My muscles are starting to get a bit of memory. They are starting to develop a sense for how hard each mallet blow should be. The holding of the chisel, the placement, all of it is coming together. I have a method for clamping down the pieces which seems to work well. It wasn’t the same method I used when I first attempted a dovetail, and there have been a few different approaches. It seems I was worrying too much about getting everything clamped down tight, to avoid the piece moving. One Jet clamp does just fine.
The two pieces of oak with pins on each end, took me the same amount of time to cut, as one piece took a week ago. Actually it took 3 minutes longer to do twice as much work, and being the son of a mathematician, accuracy is important. The other important thing to note is that I have gotten cleaner results than I have previously attained. The pins pictured have not been cleaned up. Usually I spend a fair amount of time fussing about them, before I take the photography. I want them to look good. These still need a little bit of clean up, but much less than any set I have previously cut.
The benefit, as I see it, of doing repetitive dovetail practice is that I am able to find a method which works well for me. I have looked at a lot of videos, read quite a bit and seen a number of different ideas for how get an accurate fit. Ultimately, for me, it is more a sense of being on the right path, knowing that continuing with this practice will get me to my goal.
And what of that goal?
Tonight, on the way back from my parents, I stopped in Iowa City, to attend my friend Rodney’s daughter’s high school graduation. It was lovely, I got to see a bunch of people I hadn’t seen in quite a few years. Andy Gnida, a brilliant builder here in Iowa, and I talked about woodworking, tools, and generally caught up. Andy has forgotten more about woodworking and building than I have learned. It was fun to tell him about my adventures. Of course, I told him about my plan for cutting a bunch of small dovetail boxes by hand. I said, “When I am done, I will have a new skill, which I can use for the rest of my life.” And he responded, “And you will have a bunch of little boxes.”

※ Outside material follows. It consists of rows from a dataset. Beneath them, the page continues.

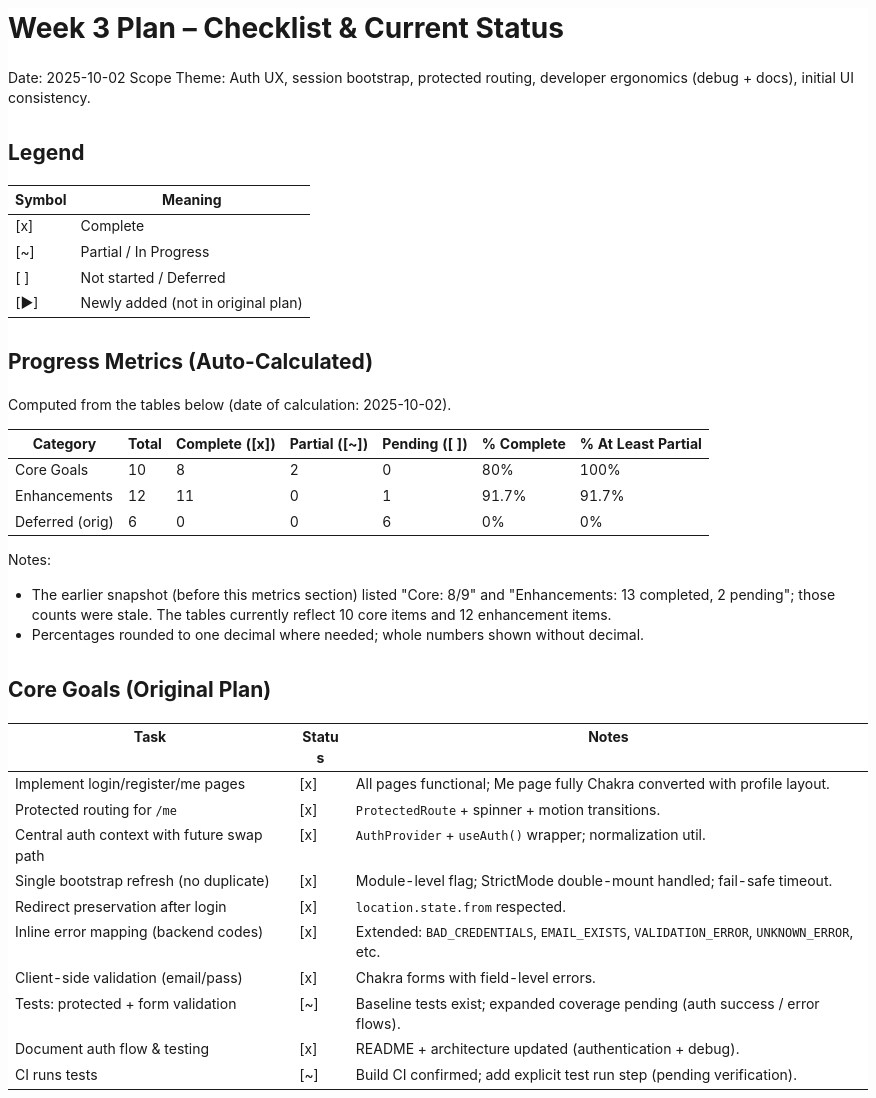 ﻿# Week 3 Plan – Checklist & Current Status

Date: 2025-10-02
Scope Theme: Auth UX, session bootstrap, protected routing, developer ergonomics (debug + docs), initial UI consistency.

## Legend

| Symbol | Meaning                            |
| ------ | ---------------------------------- |
| [x]    | Complete                           |
| [~]    | Partial / In Progress              |
| [ ]    | Not started / Deferred             |
| [▶]    | Newly added (not in original plan) |

## Progress Metrics (Auto-Calculated)

Computed from the tables below (date of calculation: 2025-10-02).

| Category        | Total | Complete ([x]) | Partial ([~]) | Pending ([ ]) | % Complete | % At Least Partial |
| --------------- | ----- | -------------- | ------------- | ------------- | ---------- | ------------------ |
| Core Goals      | 10    | 8              | 2             | 0             | 80%        | 100%               |
| Enhancements    | 12    | 11             | 0             | 1             | 91.7%      | 91.7%              |
| Deferred (orig) | 6     | 0              | 0             | 6             | 0%         | 0%                 |

Notes:

-   The earlier snapshot (before this metrics section) listed "Core: 8/9" and "Enhancements: 13 completed, 2 pending"; those counts were stale. The tables currently reflect 10 core items and 12 enhancement items.
-   Percentages rounded to one decimal where needed; whole numbers shown without decimal.

## Core Goals (Original Plan)

| Task                                       | Status | Notes                                                                                  |
| ------------------------------------------ | ------ | -------------------------------------------------------------------------------------- |
| Implement login/register/me pages          | [x]    | All pages functional; Me page fully Chakra converted with profile layout.              |
| Protected routing for `/me`                | [x]    | `ProtectedRoute` + spinner + motion transitions.                                       |
| Central auth context with future swap path | [x]    | `AuthProvider` + `useAuth()` wrapper; normalization util.                              |
| Single bootstrap refresh (no duplicate)    | [x]    | Module-level flag; StrictMode double-mount handled; fail-safe timeout.                 |
| Redirect preservation after login          | [x]    | `location.state.from` respected.                                                       |
| Inline error mapping (backend codes)       | [x]    | Extended: `BAD_CREDENTIALS`, `EMAIL_EXISTS`, `VALIDATION_ERROR`, `UNKNOWN_ERROR`, etc. |
| Client-side validation (email/pass)        | [x]    | Chakra forms with field-level errors.                                                  |
| Tests: protected + form validation         | [~]    | Baseline tests exist; expanded coverage pending (auth success / error flows).          |
| Document auth flow & testing               | [x]    | README + architecture updated (authentication + debug).                                |
| CI runs tests                              | [~]    | Build CI confirmed; add explicit test run step (pending verification).                 |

It looses a bit in the translation, but it made me chuckle. That is my goal, to have a new skill. Another bit from the evening which made me chuckle was Gwyn. She is two, and many of you may remember my post a while back, where she would take the little plastic screwdrivers out of her tool box and yell, “Screwdrivers”. Gwyn was walking with her father, whom I have known for over 20 years, and she pointed at me, “Hey, you remember Meeks.”, in a very grown up voice, sounding as if she had introduced the two of us at a cocktail party. It was even more fun that talking about woodworking. When Gwyn, Steve and Mary, were leaving the party, Gwyn gave me a hug, with a pat on the back. Apparently that is the best hug one can get. The first time we met I only rated a fist bump, this upgrade was nice. I am honored.
So I had a good day, both in woodworking and in general.